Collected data
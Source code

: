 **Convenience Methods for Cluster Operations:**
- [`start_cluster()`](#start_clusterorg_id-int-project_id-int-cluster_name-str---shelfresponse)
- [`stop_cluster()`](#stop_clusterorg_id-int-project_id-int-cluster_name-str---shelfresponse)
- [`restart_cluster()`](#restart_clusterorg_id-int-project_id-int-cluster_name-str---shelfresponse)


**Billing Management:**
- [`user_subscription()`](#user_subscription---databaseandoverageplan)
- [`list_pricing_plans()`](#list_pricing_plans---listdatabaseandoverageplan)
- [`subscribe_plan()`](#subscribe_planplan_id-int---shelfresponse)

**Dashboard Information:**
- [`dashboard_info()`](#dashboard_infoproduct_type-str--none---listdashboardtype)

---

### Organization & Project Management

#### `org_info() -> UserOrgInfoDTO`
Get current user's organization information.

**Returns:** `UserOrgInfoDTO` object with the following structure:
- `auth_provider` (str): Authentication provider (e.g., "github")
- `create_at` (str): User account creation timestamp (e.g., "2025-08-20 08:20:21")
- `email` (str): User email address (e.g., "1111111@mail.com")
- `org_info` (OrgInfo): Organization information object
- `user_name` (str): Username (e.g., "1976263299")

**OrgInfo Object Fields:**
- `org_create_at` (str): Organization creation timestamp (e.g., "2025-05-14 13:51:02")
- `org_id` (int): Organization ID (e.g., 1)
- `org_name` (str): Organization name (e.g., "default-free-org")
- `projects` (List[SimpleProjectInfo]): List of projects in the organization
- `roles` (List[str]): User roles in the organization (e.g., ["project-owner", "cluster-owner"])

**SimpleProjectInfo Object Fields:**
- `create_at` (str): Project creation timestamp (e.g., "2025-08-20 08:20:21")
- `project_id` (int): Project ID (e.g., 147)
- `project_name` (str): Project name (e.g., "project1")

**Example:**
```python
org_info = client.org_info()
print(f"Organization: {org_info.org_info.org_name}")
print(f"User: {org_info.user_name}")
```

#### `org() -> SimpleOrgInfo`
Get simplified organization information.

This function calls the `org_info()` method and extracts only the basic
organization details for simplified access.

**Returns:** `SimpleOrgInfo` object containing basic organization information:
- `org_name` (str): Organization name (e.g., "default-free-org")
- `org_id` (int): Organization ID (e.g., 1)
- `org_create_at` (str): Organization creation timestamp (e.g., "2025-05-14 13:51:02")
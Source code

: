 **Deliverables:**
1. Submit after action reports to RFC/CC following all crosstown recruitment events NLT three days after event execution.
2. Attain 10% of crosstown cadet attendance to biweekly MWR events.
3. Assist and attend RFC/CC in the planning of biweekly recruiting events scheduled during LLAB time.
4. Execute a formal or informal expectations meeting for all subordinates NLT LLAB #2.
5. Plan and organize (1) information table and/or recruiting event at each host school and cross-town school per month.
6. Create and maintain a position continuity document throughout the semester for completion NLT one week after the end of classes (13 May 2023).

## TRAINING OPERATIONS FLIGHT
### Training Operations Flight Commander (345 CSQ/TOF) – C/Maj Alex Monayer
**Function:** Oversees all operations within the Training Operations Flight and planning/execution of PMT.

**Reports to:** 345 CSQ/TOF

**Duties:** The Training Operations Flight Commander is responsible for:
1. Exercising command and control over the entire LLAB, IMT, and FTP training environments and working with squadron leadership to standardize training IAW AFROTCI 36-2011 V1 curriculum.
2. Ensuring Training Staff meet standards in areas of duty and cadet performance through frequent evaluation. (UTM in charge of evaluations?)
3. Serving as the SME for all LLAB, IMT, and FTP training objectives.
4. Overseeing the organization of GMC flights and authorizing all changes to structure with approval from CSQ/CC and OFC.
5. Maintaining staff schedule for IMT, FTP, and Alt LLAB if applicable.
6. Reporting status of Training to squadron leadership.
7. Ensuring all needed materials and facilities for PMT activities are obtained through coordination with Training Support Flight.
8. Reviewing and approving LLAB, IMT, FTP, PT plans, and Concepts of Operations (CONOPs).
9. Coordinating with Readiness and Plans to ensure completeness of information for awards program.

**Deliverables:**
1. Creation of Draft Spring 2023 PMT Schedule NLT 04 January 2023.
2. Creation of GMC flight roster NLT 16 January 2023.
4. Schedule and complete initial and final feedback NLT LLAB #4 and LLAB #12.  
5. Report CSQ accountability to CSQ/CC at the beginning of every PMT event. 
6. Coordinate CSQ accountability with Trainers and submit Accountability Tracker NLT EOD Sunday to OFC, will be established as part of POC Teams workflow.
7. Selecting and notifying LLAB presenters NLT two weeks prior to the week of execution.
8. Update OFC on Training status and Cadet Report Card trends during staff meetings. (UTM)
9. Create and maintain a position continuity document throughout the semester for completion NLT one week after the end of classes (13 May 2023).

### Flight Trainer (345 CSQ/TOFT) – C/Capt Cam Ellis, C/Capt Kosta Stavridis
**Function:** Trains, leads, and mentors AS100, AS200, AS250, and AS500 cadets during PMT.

| Activity |
Every line above should be written out again, unchanged.

| Task output |
Source code

: **Convenience Methods for Cluster Operations:**
- [`start_cluster()`](#start_clusterorg_id-int-project_id-int-cluster_name-str---shelfresponse)
- [`stop_cluster()`](#stop_clusterorg_id-int-project_id-int-cluster_name-str---shelfresponse)
- [`restart_cluster()`](#restart_clusterorg_id-int-project_id-int-cluster_name-str---shelfresponse)


**Billing Management:**
- [`user_subscription()`](#user_subscription---databaseandoverageplan)
- [`list_pricing_plans()`](#list_pricing_plans---listdatabaseandoverageplan)
- [`subscribe_plan()`](#subscribe_planplan_id-int---shelfresponse)

**Dashboard Information:**
- [`dashboard_info()`](#dashboard_infoproduct_type-str--none---listdashboardtype)

---

### Organization & Project Management

#### `org_info() -> UserOrgInfoDTO`
Get current user's organization information.

**Returns:** `UserOrgInfoDTO` object with the following structure:
- `auth_provider` (str): Authentication provider (e.g., "github")
- `create_at` (str): User account creation timestamp (e.g., "2025-08-20 08:20:21")
- `email` (str): User email address (e.g., "1111111@mail.com")
- `org_info` (OrgInfo): Organization information object
- `user_name` (str): Username (e.g., "1976263299")

**OrgInfo Object Fields:**
- `org_create_at` (str): Organization creation timestamp (e.g., "2025-05-14 13:51:02")
- `org_id` (int): Organization ID (e.g., 1)
- `org_name` (str): Organization name (e.g., "default-free-org")
- `projects` (List[SimpleProjectInfo]): List of projects in the organization
- `roles` (List[str]): User roles in the organization (e.g., ["project-owner", "cluster-owner"])

**SimpleProjectInfo Object Fields:**
- `create_at` (str): Project creation timestamp (e.g., "2025-08-20 08:20:21")
- `project_id` (int): Project ID (e.g., 147)
- `project_name` (str): Project name (e.g., "project1")

**Example:**
```python
org_info = client.org_info()
print(f"Organization: {org_info.org_info.org_name}")
print(f"User: {org_info.user_name}")
```

#### `org() -> SimpleOrgInfo`
Get simplified organization information.

This function calls the `org_info()` method and extracts only the basic
organization details for simplified access.

**Returns:** `SimpleOrgInfo` object containing basic organization information:
- `org_name` (str): Organization name (e.g., "default-free-org")
- `org_id` (int): Organization ID (e.g., 1)
- `org_create_at` (str): Organization creation timestamp (e.g., "2025-05-14 13:51:02")
Source code

: **Deliverables:**
1. Submit after action reports to RFC/CC following all crosstown recruitment events NLT three days after event execution.
2. Attain 10% of crosstown cadet attendance to biweekly MWR events.
3. Assist and attend RFC/CC in the planning of biweekly recruiting events scheduled during LLAB time.
4. Execute a formal or informal expectations meeting for all subordinates NLT LLAB #2.
5. Plan and organize (1) information table and/or recruiting event at each host school and cross-town school per month.
6. Create and maintain a position continuity document throughout the semester for completion NLT one week after the end of classes (13 May 2023).

## TRAINING OPERATIONS FLIGHT
### Training Operations Flight Commander (345 CSQ/TOF) – C/Maj Alex Monayer
**Function:** Oversees all operations within the Training Operations Flight and planning/execution of PMT.

**Reports to:** 345 CSQ/TOF

**Duties:** The Training Operations Flight Commander is responsible for:
1. Exercising command and control over the entire LLAB, IMT, and FTP training environments and working with squadron leadership to standardize training IAW AFROTCI 36-2011 V1 curriculum.
2. Ensuring Training Staff meet standards in areas of duty and cadet performance through frequent evaluation. (UTM in charge of evaluations?)
3. Serving as the SME for all LLAB, IMT, and FTP training objectives.
4. Overseeing the organization of GMC flights and authorizing all changes to structure with approval from CSQ/CC and OFC.
5. Maintaining staff schedule for IMT, FTP, and Alt LLAB if applicable.
6. Reporting status of Training to squadron leadership.
7. Ensuring all needed materials and facilities for PMT activities are obtained through coordination with Training Support Flight.
8. Reviewing and approving LLAB, IMT, FTP, PT plans, and Concepts of Operations (CONOPs).
9. Coordinating with Readiness and Plans to ensure completeness of information for awards program.

**Deliverables:**
1. Creation of Draft Spring 2023 PMT Schedule NLT 04 January 2023.
2. Creation of GMC flight roster NLT 16 January 2023.
4. Schedule and complete initial and final feedback NLT LLAB #4 and LLAB #12.  
5. Report CSQ accountability to CSQ/CC at the beginning of every PMT event. 
6. Coordinate CSQ accountability with Trainers and submit Accountability Tracker NLT EOD Sunday to OFC, will be established as part of POC Teams workflow.
7. Selecting and notifying LLAB presenters NLT two weeks prior to the week of execution.
8. Update OFC on Training status and Cadet Report Card trends during staff meetings. (UTM)
9. Create and maintain a position continuity document throughout the semester for completion NLT one week after the end of classes (13 May 2023).

### Flight Trainer (345 CSQ/TOFT) – C/Capt Cam Ellis, C/Capt Kosta Stavridis
**Function:** Trains, leads, and mentors AS100, AS200, AS250, and AS500 cadets during PMT.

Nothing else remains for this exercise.